About this exercise: Every line that contains "Major" must be located and copied from the data.
- Opening Delimiter -
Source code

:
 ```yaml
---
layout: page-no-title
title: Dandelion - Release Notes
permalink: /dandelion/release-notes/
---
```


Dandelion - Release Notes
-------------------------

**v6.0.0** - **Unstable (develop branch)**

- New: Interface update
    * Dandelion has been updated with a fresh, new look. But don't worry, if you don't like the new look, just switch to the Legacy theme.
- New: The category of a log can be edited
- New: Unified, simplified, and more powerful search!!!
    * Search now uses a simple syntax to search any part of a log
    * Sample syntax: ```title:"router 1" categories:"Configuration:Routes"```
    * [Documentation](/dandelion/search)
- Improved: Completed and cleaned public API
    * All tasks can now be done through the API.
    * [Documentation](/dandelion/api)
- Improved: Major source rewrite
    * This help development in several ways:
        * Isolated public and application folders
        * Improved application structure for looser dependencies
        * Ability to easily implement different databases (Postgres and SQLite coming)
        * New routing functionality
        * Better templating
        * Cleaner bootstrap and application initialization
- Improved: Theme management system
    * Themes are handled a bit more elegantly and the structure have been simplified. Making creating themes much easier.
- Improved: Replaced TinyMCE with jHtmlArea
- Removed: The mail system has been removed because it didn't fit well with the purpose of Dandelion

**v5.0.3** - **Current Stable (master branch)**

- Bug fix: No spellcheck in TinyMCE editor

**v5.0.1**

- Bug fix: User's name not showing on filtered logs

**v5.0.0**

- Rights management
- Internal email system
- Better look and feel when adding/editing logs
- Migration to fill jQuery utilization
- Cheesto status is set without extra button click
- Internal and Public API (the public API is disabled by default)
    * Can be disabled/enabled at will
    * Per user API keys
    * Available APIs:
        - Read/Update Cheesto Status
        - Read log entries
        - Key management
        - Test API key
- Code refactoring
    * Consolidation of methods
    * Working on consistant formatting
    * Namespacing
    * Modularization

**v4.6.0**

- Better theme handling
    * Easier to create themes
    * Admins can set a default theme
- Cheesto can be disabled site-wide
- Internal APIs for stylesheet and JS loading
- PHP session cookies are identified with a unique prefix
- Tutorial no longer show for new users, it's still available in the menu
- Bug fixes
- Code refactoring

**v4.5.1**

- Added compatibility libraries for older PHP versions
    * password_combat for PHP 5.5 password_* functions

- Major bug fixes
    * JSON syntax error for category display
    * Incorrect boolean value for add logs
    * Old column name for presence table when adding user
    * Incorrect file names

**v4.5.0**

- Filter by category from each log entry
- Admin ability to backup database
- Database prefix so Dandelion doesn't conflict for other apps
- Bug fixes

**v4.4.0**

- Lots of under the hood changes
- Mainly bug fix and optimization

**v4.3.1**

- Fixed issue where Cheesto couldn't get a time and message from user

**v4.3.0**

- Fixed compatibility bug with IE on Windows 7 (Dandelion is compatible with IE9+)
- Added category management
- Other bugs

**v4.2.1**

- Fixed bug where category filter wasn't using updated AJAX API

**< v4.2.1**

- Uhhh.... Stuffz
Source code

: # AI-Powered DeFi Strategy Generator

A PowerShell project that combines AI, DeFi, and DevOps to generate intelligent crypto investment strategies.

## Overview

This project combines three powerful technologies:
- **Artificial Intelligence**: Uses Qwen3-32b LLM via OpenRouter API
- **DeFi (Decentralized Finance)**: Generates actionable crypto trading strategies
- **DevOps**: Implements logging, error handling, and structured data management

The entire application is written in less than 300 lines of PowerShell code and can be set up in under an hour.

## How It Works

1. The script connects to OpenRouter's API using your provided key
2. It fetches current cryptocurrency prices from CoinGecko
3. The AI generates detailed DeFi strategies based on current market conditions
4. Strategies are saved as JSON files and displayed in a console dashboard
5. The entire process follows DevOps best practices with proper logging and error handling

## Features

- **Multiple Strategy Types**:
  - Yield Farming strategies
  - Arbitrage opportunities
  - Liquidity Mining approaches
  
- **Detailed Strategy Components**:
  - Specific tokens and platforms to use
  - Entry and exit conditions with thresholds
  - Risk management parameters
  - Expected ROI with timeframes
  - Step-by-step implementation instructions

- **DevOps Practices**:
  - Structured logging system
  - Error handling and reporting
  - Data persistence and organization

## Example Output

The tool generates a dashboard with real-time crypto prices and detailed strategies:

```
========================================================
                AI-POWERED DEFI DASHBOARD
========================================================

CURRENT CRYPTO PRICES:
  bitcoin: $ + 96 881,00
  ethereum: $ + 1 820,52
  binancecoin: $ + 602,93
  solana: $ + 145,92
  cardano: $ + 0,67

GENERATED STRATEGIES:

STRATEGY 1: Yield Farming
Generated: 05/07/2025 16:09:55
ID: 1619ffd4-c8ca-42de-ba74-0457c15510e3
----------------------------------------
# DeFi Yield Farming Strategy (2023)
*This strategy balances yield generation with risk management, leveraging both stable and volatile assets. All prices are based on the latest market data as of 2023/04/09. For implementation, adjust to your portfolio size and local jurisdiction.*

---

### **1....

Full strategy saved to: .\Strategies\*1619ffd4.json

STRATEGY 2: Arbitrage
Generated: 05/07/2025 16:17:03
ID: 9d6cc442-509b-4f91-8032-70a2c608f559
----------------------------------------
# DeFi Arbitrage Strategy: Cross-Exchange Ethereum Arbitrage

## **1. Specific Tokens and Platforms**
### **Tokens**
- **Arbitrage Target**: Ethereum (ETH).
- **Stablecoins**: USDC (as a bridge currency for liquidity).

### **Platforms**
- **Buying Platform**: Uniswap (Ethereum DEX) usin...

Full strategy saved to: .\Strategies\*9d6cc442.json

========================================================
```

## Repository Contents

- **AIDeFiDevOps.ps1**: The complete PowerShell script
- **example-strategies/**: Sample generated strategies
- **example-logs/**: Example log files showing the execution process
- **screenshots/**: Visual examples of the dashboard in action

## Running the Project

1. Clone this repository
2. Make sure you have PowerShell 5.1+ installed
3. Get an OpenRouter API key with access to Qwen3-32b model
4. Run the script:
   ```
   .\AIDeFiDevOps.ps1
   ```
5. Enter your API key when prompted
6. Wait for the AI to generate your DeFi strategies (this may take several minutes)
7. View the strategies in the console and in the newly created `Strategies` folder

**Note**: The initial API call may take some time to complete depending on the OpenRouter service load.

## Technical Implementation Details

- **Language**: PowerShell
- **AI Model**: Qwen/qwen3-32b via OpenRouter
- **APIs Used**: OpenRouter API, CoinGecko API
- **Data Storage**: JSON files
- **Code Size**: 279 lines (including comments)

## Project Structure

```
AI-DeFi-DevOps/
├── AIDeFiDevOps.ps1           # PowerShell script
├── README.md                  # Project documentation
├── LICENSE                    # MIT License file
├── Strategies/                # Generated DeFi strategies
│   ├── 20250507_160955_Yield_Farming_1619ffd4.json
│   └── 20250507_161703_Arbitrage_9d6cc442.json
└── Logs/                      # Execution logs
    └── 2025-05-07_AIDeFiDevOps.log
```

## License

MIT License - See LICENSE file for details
- Closing Delimiter -
Response area:
- Improved: Major source rewrite
- Major bug fixes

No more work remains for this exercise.